Verbatim copy, images removed: write out the entries below.

DATA RECORDS START

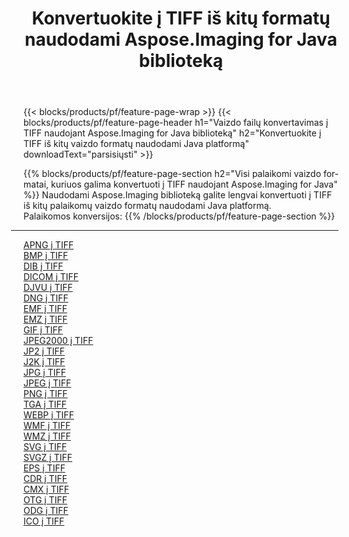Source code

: ﻿---
title: Konvertuokite į TIFF iš kitų formatų naudodami Aspose.Imaging for Java biblioteką 
weight: 3920
url: /lt/java/conversion/to/tiff 
lang: lt
langdirlevel: 2
locales: zh-hans,ja,it,ru,de,es,fr,nl,id,lt,pl,pt,vi,tr,ko,zh-hant,ar,hi,th,sv,cs,uk,he
description: Naudodami Aspose.Imaging galite konvertuoti į TIFF iš kitų formatų naudodami Java
---

{{< blocks/products/pf/feature-page-wrap >}}
{{< blocks/products/pf/feature-page-header h1="Vaizdo failų konvertavimas į TIFF naudojant Aspose.Imaging for Java biblioteką" h2="Konvertuokite į TIFF iš kitų vaizdo formatų naudodami Java platformą" downloadText="parsisiųsti" >}}


{{% blocks/products/pf/feature-page-section  h2="Visi palaikomi vaizdo formatai, kuriuos galima konvertuoti į TIFF naudojant Aspose.Imaging for Java" %}}
Naudodami Aspose.Imaging biblioteką galite lengvai konvertuoti į TIFF iš kitų palaikomų vaizdo formatų naudodami Java platformą.
<br/>
Palaikomos konversijos:
{{% /blocks/products/pf/feature-page-section %}}
<div class="container-fluid productfamilypage bg-gray">
    <div class="convertypes bg-gray agp-content section">
        <div class="container">
		<hr style="margin-left:-20px;"/>
		<div class="row other-converters">
		    <div class='col-md-2 other-converter remove-lp remove-rp'><a href="/imaging/lt/java/conversion/apng-to-tiff" >APNG į TIFF</a></div>
<div class='col-md-2 other-converter remove-lp remove-rp'><a href="/imaging/lt/java/conversion/bmp-to-tiff" >BMP į TIFF</a></div>
<div class='col-md-2 other-converter remove-lp remove-rp'><a href="/imaging/lt/java/conversion/dib-to-tiff" >DIB į TIFF</a></div>
<div class='col-md-2 other-converter remove-lp remove-rp'><a href="/imaging/lt/java/conversion/dicom-to-tiff" >DICOM į TIFF</a></div>
<div class='col-md-2 other-converter remove-lp remove-rp'><a href="/imaging/lt/java/conversion/djvu-to-tiff" >DJVU į TIFF</a></div>
<div class='col-md-2 other-converter remove-lp remove-rp'><a href="/imaging/lt/java/conversion/dng-to-tiff" >DNG į TIFF</a></div>
<div class='col-md-2 other-converter remove-lp remove-rp'><a href="/imaging/lt/java/conversion/emf-to-tiff" >EMF į TIFF</a></div>
<div class='col-md-2 other-converter remove-lp remove-rp'><a href="/imaging/lt/java/conversion/emz-to-tiff" >EMZ į TIFF</a></div>
<div class='col-md-2 other-converter remove-lp remove-rp'><a href="/imaging/lt/java/conversion/gif-to-tiff" >GIF į TIFF</a></div>
<div class='col-md-2 other-converter remove-lp remove-rp'><a href="/imaging/lt/java/conversion/jpeg2000-to-tiff" >JPEG2000 į TIFF</a></div>
<div class='col-md-2 other-converter remove-lp remove-rp'><a href="/imaging/lt/java/conversion/jp2-to-tiff" >JP2 į TIFF</a></div>
<div class='col-md-2 other-converter remove-lp remove-rp'><a href="/imaging/lt/java/conversion/j2k-to-tiff" >J2K į TIFF</a></div>
<div class='col-md-2 other-converter remove-lp remove-rp'><a href="/imaging/lt/java/conversion/jpg-to-tiff" >JPG į TIFF</a></div>
<div class='col-md-2 other-converter remove-lp remove-rp'><a href="/imaging/lt/java/conversion/jpeg-to-tiff" >JPEG į TIFF</a></div>
<div class='col-md-2 other-converter remove-lp remove-rp'><a href="/imaging/lt/java/conversion/png-to-tiff" >PNG į TIFF</a></div>
<div class='col-md-2 other-converter remove-lp remove-rp'><a href="/imaging/lt/java/conversion/tga-to-tiff" >TGA į TIFF</a></div>
<div class='col-md-2 other-converter remove-lp remove-rp'><a href="/imaging/lt/java/conversion/webp-to-tiff" >WEBP į TIFF</a></div>
<div class='col-md-2 other-converter remove-lp remove-rp'><a href="/imaging/lt/java/conversion/wmf-to-tiff" >WMF į TIFF</a></div>
<div class='col-md-2 other-converter remove-lp remove-rp'><a href="/imaging/lt/java/conversion/wmz-to-tiff" >WMZ į TIFF</a></div>
<div class='col-md-2 other-converter remove-lp remove-rp'><a href="/imaging/lt/java/conversion/svg-to-tiff" >SVG į TIFF</a></div>
<div class='col-md-2 other-converter remove-lp remove-rp'><a href="/imaging/lt/java/conversion/svgz-to-tiff" >SVGZ į TIFF</a></div>
<div class='col-md-2 other-converter remove-lp remove-rp'><a href="/imaging/lt/java/conversion/eps-to-tiff" >EPS į TIFF</a></div>
<div class='col-md-2 other-converter remove-lp remove-rp'><a href="/imaging/lt/java/conversion/cdr-to-tiff" >CDR į TIFF</a></div>
<div class='col-md-2 other-converter remove-lp remove-rp'><a href="/imaging/lt/java/conversion/cmx-to-tiff" >CMX į TIFF</a></div>
<div class='col-md-2 other-converter remove-lp remove-rp'><a href="/imaging/lt/java/conversion/otg-to-tiff" >OTG į TIFF</a></div>
<div class='col-md-2 other-converter remove-lp remove-rp'><a href="/imaging/lt/java/conversion/odg-to-tiff" >ODG į TIFF</a></div>
<div class='col-md-2 other-converter remove-lp remove-rp'><a href="/imaging/lt/java/conversion/ico-to-tiff" >ICO į TIFF</a></div>
                </div>
        </div>
    </div>
</div>
<br/>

DATA RECORDS END

ANSWER SPACE »
Source code

: ﻿---
title: Konvertuokite į TIFF iš kitų formatų naudodami Aspose.Imaging for Java biblioteką 
weight: 3920
url: /lt/java/conversion/to/tiff 
lang: lt
langdirlevel: 2
locales: zh-hans,ja,it,ru,de,es,fr,nl,id,lt,pl,pt,vi,tr,ko,zh-hant,ar,hi,th,sv,cs,uk,he
description: Naudodami Aspose.Imaging galite konvertuoti į TIFF iš kitų formatų naudodami Java
---

{{< blocks/products/pf/feature-page-wrap >}}
{{< blocks/products/pf/feature-page-header h1="Vaizdo failų konvertavimas į TIFF naudojant Aspose.Imaging for Java biblioteką" h2="Konvertuokite į TIFF iš kitų vaizdo formatų naudodami Java platformą" downloadText="parsisiųsti" >}}


{{% blocks/products/pf/feature-page-section  h2="Visi palaikomi vaizdo formatai, kuriuos galima konvertuoti į TIFF naudojant Aspose.Imaging for Java" %}}
Naudodami Aspose.Imaging biblioteką galite lengvai konvertuoti į TIFF iš kitų palaikomų vaizdo formatų naudodami Java platformą.
<br/>
Palaikomos konversijos:
{{% /blocks/products/pf/feature-page-section %}}
<div class="container-fluid productfamilypage bg-gray">
    <div class="convertypes bg-gray agp-content section">
        <div class="container">
		<hr style="margin-left:-20px;"/>
		<div class="row other-converters">
		    <div class='col-md-2 other-converter remove-lp remove-rp'><a href="/imaging/lt/java/conversion/apng-to-tiff" >APNG į TIFF</a></div>
<div class='col-md-2 other-converter remove-lp remove-rp'><a href="/imaging/lt/java/conversion/bmp-to-tiff" >BMP į TIFF</a></div>
<div class='col-md-2 other-converter remove-lp remove-rp'><a href="/imaging/lt/java/conversion/dib-to-tiff" >DIB į TIFF</a></div>
<div class='col-md-2 other-converter remove-lp remove-rp'><a href="/imaging/lt/java/conversion/dicom-to-tiff" >DICOM į TIFF</a></div>
<div class='col-md-2 other-converter remove-lp remove-rp'><a href="/imaging/lt/java/conversion/djvu-to-tiff" >DJVU į TIFF</a></div>
<div class='col-md-2 other-converter remove-lp remove-rp'><a href="/imaging/lt/java/conversion/dng-to-tiff" >DNG į TIFF</a></div>
<div class='col-md-2 other-converter remove-lp remove-rp'><a href="/imaging/lt/java/conversion/emf-to-tiff" >EMF į TIFF</a></div>
<div class='col-md-2 other-converter remove-lp remove-rp'><a href="/imaging/lt/java/conversion/emz-to-tiff" >EMZ į TIFF</a></div>
<div class='col-md-2 other-converter remove-lp remove-rp'><a href="/imaging/lt/java/conversion/gif-to-tiff" >GIF į TIFF</a></div>
<div class='col-md-2 other-converter remove-lp remove-rp'><a href="/imaging/lt/java/conversion/jpeg2000-to-tiff" >JPEG2000 į TIFF</a></div>
<div class='col-md-2 other-converter remove-lp remove-rp'><a href="/imaging/lt/java/conversion/jp2-to-tiff" >JP2 į TIFF</a></div>
<div class='col-md-2 other-converter remove-lp remove-rp'><a href="/imaging/lt/java/conversion/j2k-to-tiff" >J2K į TIFF</a></div>
<div class='col-md-2 other-converter remove-lp remove-rp'><a href="/imaging/lt/java/conversion/jpg-to-tiff" >JPG į TIFF</a></div>
<div class='col-md-2 other-converter remove-lp remove-rp'><a href="/imaging/lt/java/conversion/jpeg-to-tiff" >JPEG į TIFF</a></div>
<div class='col-md-2 other-converter remove-lp remove-rp'><a href="/imaging/lt/java/conversion/png-to-tiff" >PNG į TIFF</a></div>
<div class='col-md-2 other-converter remove-lp remove-rp'><a href="/imaging/lt/java/conversion/tga-to-tiff" >TGA į TIFF</a></div>
<div class='col-md-2 other-converter remove-lp remove-rp'><a href="/imaging/lt/java/conversion/webp-to-tiff" >WEBP į TIFF</a></div>
<div class='col-md-2 other-converter remove-lp remove-rp'><a href="/imaging/lt/java/conversion/wmf-to-tiff" >WMF į TIFF</a></div>
<div class='col-md-2 other-converter remove-lp remove-rp'><a href="/imaging/lt/java/conversion/wmz-to-tiff" >WMZ į TIFF</a></div>
<div class='col-md-2 other-converter remove-lp remove-rp'><a href="/imaging/lt/java/conversion/svg-to-tiff" >SVG į TIFF</a></div>
<div class='col-md-2 other-converter remove-lp remove-rp'><a href="/imaging/lt/java/conversion/svgz-to-tiff" >SVGZ į TIFF</a></div>
<div class='col-md-2 other-converter remove-lp remove-rp'><a href="/imaging/lt/java/conversion/eps-to-tiff" >EPS į TIFF</a></div>
<div class='col-md-2 other-converter remove-lp remove-rp'><a href="/imaging/lt/java/conversion/cdr-to-tiff" >CDR į TIFF</a></div>
<div class='col-md-2 other-converter remove-lp remove-rp'><a href="/imaging/lt/java/conversion/cmx-to-tiff" >CMX į TIFF</a></div>
<div class='col-md-2 other-converter remove-lp remove-rp'><a href="/imaging/lt/java/conversion/otg-to-tiff" >OTG į TIFF</a></div>
<div class='col-md-2 other-converter remove-lp remove-rp'><a href="/imaging/lt/java/conversion/odg-to-tiff" >ODG į TIFF</a></div>
<div class='col-md-2 other-converter remove-lp remove-rp'><a href="/imaging/lt/java/conversion/ico-to-tiff" >ICO į TIFF</a></div>
                </div>
        </div>
    </div>
</div>
<br/>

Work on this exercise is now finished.